(TASK INPUTS)

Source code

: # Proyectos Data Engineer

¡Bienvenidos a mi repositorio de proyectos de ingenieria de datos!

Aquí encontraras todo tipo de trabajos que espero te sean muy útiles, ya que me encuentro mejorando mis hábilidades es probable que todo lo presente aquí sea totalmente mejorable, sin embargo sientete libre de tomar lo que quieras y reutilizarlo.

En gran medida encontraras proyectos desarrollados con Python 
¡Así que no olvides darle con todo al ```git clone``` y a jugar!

(End TASK INPUTS)
(TASK INPUTS)

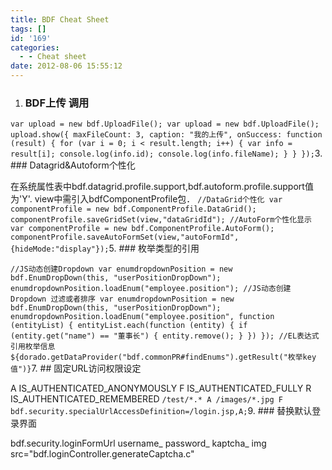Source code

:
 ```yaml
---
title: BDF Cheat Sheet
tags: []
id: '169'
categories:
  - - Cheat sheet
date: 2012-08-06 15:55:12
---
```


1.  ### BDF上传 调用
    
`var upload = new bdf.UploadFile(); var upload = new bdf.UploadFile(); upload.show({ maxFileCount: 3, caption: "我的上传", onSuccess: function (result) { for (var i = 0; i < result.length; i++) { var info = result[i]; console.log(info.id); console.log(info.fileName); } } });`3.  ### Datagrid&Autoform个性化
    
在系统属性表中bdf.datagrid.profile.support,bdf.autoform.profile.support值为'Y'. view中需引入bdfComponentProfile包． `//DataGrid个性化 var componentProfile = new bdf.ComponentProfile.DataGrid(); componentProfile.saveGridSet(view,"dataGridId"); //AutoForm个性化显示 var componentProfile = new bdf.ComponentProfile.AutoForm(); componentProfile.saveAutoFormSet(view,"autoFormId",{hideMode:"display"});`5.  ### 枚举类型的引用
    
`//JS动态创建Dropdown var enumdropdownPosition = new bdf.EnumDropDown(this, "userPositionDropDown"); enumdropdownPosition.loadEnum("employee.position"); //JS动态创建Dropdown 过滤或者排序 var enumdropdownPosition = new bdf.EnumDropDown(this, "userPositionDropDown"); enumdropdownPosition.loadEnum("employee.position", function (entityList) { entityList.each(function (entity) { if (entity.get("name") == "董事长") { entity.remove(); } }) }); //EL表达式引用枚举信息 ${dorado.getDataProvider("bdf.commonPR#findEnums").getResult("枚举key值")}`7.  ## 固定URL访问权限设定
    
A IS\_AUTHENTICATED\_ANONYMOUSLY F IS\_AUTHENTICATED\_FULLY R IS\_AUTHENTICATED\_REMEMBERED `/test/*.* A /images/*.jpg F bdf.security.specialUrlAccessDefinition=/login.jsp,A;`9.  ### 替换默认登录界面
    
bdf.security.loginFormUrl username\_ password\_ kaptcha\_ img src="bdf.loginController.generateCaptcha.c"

(End TASK INPUTS)
(TASK INPUTS)

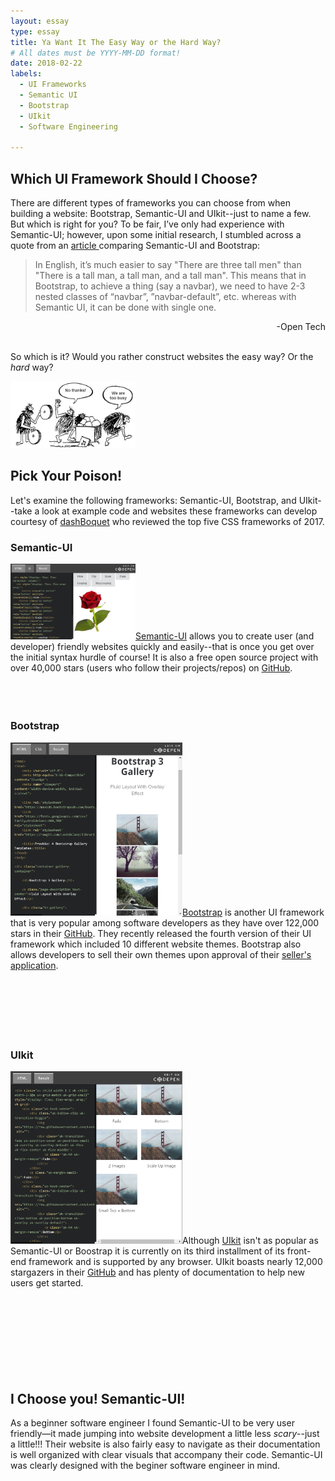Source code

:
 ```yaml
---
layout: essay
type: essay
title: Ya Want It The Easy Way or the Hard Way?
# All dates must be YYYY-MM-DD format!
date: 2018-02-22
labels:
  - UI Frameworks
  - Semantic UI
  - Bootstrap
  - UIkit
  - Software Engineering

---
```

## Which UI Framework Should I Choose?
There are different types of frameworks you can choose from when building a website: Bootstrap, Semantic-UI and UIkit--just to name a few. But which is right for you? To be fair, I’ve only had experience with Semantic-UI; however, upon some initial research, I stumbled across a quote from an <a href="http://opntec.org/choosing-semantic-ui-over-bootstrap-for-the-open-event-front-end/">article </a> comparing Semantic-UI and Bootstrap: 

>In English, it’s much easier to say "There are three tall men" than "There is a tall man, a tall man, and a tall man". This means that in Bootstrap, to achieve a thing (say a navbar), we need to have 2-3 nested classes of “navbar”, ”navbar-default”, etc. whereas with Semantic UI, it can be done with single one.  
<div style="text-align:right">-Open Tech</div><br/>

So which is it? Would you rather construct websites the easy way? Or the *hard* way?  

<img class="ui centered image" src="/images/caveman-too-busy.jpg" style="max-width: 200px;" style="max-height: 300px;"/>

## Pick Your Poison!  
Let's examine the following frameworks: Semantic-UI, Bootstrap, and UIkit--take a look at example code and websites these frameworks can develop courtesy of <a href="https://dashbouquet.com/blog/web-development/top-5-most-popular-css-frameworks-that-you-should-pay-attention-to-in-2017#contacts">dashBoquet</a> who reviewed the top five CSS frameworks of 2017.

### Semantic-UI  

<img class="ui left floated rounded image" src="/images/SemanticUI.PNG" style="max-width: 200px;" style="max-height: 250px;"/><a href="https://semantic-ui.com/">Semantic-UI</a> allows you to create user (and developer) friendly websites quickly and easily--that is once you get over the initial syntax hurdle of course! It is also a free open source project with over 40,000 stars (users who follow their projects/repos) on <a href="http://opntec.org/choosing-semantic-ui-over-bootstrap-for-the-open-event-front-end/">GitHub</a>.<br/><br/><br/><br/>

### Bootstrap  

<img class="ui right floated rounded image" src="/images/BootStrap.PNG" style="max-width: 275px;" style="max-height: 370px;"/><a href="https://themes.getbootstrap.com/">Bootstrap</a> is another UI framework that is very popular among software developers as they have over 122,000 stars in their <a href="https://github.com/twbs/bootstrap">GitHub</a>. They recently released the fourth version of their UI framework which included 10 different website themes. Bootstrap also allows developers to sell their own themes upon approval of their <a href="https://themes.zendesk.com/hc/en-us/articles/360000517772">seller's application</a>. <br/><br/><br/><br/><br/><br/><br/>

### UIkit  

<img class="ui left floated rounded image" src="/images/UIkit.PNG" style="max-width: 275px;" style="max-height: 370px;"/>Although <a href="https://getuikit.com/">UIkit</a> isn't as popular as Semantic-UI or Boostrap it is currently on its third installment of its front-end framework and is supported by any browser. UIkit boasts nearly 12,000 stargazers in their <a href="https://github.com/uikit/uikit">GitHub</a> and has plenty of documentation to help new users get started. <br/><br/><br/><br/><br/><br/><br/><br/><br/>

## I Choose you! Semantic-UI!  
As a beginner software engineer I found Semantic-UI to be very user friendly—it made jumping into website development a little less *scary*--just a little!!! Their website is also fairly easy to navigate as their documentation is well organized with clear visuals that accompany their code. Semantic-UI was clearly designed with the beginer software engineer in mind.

(End TASK INPUTS)

INSTRUCTIONS TO FOLLOW: Could you report how many lines of the entries include the word "title"? Only the number is needed.

SOLUTION TO THIS TASK: 2